### Task goal
Say how many lines of the entries below include "supplied", giving nothing but that number.

### Records contained in a dataset
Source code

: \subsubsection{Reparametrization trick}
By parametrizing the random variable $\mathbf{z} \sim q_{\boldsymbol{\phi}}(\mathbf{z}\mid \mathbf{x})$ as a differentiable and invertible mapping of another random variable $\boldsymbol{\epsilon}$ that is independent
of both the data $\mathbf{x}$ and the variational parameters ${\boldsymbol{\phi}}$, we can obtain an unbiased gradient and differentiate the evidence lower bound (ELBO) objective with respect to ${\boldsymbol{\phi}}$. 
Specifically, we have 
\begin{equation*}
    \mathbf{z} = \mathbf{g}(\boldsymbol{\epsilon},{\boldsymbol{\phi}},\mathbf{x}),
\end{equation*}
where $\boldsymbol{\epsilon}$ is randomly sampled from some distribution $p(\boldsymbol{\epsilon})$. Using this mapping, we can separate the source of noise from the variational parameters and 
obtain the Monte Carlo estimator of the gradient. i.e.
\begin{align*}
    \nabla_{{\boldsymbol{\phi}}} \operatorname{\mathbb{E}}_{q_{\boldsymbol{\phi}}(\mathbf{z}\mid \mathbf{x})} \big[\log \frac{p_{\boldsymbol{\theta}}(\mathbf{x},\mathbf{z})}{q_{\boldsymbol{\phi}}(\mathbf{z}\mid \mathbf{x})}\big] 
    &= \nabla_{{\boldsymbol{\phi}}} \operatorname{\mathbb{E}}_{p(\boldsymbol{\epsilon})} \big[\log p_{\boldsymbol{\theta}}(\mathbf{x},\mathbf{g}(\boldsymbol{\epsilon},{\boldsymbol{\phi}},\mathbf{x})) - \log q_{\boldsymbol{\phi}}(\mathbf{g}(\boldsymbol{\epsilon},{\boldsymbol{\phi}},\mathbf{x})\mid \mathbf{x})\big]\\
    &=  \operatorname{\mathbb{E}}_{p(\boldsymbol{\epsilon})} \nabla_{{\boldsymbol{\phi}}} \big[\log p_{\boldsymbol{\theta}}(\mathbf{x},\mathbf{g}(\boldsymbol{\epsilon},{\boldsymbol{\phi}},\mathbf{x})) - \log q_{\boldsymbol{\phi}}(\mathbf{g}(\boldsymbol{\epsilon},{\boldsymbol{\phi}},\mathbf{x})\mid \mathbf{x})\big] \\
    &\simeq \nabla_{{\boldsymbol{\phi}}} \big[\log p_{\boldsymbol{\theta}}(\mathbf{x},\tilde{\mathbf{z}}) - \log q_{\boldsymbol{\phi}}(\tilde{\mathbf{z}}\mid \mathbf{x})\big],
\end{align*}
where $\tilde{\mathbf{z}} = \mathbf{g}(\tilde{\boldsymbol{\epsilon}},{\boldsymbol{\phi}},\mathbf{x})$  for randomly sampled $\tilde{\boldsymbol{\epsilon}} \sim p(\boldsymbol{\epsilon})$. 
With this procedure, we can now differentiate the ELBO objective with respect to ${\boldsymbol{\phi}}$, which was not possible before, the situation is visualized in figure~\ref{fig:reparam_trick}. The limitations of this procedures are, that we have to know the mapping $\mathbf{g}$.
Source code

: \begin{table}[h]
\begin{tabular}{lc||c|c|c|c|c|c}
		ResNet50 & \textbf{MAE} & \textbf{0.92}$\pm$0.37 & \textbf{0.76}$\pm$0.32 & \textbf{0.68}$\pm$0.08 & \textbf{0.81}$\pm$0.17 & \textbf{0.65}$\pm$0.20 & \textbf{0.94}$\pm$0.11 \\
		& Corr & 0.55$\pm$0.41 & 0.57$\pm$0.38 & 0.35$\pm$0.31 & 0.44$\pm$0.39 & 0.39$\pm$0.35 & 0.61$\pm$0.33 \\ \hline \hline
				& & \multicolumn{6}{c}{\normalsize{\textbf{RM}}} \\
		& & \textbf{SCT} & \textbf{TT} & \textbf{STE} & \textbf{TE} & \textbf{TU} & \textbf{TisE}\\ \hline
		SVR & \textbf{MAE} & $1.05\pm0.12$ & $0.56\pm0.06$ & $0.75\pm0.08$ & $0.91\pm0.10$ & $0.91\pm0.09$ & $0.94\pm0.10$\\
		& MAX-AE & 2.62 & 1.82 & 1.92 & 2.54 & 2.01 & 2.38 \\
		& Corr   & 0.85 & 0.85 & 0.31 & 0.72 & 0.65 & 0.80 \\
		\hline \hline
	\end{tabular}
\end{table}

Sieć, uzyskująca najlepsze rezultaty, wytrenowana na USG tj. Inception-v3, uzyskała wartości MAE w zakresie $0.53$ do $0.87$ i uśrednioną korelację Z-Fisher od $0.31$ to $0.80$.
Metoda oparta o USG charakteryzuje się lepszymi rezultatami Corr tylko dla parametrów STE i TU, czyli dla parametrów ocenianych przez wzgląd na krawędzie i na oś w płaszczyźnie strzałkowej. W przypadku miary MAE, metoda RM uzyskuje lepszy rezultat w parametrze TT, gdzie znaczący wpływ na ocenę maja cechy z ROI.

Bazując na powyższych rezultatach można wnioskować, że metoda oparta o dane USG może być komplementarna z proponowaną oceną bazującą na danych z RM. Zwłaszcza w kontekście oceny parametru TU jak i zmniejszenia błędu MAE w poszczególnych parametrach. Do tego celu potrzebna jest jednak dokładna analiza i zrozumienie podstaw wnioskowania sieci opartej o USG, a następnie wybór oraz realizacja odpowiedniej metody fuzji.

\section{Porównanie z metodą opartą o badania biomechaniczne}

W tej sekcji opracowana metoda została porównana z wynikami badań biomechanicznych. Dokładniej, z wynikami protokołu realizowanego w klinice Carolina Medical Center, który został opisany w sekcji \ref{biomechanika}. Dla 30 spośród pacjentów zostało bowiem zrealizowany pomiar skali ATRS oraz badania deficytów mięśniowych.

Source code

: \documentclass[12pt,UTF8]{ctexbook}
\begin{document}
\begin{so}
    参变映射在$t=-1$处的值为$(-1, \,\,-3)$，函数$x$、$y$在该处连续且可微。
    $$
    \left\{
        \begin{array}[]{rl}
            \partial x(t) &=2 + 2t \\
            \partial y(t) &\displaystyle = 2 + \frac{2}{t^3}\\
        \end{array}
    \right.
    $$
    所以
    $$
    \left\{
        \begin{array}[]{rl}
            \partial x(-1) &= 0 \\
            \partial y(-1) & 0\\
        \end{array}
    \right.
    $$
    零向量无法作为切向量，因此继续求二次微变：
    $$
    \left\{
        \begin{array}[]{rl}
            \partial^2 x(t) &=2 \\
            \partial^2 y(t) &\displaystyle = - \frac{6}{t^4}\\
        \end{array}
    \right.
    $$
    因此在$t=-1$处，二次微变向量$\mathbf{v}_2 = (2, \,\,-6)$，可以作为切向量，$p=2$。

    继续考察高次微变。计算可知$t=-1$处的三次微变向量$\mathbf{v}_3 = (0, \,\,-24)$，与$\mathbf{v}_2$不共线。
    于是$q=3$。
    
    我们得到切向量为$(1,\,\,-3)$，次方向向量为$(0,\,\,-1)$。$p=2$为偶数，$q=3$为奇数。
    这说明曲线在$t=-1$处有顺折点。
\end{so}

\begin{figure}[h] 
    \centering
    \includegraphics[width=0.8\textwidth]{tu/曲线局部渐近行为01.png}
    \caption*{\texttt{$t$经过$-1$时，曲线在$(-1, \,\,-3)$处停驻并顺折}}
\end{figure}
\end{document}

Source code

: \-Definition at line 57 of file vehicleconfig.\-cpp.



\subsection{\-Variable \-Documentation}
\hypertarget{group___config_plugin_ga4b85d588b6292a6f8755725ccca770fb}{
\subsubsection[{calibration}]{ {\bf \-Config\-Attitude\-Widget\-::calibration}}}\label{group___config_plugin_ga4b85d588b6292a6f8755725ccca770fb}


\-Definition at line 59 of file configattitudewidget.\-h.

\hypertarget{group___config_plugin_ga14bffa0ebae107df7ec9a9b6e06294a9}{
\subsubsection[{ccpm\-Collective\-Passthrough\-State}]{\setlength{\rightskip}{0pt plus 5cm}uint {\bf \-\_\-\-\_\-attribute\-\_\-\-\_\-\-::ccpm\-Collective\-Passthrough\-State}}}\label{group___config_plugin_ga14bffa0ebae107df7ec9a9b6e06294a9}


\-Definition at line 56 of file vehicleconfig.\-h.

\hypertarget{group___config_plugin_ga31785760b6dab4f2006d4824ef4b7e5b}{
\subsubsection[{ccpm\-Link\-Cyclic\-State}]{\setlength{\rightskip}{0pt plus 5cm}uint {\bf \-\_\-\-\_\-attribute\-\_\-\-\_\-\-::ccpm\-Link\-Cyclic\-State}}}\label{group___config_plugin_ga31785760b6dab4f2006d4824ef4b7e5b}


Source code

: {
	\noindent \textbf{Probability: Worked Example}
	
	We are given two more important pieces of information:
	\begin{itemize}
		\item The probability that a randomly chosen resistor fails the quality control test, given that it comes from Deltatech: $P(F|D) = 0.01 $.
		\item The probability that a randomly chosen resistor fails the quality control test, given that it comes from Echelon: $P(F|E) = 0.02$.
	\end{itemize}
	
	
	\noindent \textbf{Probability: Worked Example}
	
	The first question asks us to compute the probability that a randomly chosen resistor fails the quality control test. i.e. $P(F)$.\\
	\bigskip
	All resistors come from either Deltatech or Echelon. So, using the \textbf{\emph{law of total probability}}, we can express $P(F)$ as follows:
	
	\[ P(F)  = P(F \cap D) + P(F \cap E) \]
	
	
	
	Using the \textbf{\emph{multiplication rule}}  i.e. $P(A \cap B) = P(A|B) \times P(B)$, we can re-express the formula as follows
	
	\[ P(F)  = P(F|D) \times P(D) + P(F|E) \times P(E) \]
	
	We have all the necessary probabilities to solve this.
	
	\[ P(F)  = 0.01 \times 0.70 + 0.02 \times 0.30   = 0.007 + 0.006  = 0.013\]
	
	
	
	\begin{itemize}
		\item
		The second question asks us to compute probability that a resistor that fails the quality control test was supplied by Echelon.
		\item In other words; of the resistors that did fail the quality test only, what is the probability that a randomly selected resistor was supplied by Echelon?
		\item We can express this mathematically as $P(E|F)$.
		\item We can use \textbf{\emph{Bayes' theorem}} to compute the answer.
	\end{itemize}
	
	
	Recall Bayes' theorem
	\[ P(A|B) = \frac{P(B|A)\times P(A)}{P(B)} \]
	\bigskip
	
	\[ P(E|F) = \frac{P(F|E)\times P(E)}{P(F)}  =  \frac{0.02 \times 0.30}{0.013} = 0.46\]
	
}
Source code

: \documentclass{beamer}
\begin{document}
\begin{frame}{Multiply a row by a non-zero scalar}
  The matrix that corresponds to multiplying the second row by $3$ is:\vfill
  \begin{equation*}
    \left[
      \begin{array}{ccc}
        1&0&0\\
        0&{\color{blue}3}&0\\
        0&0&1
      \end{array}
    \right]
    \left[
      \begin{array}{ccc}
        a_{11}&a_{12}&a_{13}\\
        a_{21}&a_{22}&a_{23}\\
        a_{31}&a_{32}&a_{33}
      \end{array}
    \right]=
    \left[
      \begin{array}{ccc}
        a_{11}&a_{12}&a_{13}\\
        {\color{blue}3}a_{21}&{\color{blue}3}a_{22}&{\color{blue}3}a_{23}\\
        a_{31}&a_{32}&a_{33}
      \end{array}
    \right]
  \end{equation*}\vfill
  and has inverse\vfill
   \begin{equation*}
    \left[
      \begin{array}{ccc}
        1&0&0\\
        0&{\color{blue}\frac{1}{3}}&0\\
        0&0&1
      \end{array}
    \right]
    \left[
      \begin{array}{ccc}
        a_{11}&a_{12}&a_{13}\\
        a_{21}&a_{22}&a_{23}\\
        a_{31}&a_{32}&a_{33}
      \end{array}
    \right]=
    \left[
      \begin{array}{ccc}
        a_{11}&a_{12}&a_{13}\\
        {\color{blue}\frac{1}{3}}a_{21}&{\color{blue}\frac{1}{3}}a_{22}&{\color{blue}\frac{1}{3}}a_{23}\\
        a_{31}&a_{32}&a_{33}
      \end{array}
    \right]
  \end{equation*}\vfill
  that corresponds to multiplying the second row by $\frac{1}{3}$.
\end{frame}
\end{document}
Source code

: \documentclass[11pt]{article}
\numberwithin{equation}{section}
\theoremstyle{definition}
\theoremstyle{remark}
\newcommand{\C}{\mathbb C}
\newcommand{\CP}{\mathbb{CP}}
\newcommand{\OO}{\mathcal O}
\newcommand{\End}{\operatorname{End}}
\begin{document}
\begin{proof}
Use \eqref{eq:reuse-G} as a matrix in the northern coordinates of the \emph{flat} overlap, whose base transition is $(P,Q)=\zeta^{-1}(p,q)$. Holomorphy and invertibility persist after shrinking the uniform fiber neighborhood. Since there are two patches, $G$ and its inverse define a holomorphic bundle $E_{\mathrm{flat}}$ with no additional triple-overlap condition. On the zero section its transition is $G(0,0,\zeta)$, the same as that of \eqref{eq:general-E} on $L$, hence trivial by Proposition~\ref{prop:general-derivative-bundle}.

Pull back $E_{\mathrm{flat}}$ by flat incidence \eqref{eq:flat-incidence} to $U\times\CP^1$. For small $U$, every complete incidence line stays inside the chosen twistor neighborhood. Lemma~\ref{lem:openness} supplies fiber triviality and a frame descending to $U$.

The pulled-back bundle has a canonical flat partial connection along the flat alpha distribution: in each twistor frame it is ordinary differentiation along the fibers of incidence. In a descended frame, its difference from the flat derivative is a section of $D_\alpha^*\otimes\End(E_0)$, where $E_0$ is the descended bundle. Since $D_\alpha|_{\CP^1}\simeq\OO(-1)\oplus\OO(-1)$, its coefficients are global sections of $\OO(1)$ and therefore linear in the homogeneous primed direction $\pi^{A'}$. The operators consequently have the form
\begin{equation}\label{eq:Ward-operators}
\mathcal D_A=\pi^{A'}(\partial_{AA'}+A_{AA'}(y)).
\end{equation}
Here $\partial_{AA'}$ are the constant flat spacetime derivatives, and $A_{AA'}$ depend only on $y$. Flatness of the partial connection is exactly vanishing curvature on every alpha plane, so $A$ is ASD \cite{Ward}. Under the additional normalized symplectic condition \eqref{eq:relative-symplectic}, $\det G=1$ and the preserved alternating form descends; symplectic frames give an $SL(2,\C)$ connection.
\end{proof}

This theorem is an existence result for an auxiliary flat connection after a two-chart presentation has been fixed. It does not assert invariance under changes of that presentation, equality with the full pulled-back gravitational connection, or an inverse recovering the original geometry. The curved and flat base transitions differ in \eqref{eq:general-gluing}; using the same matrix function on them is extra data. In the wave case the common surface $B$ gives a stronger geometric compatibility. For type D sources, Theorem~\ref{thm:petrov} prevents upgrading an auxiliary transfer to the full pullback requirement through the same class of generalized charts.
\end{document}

### Response box
2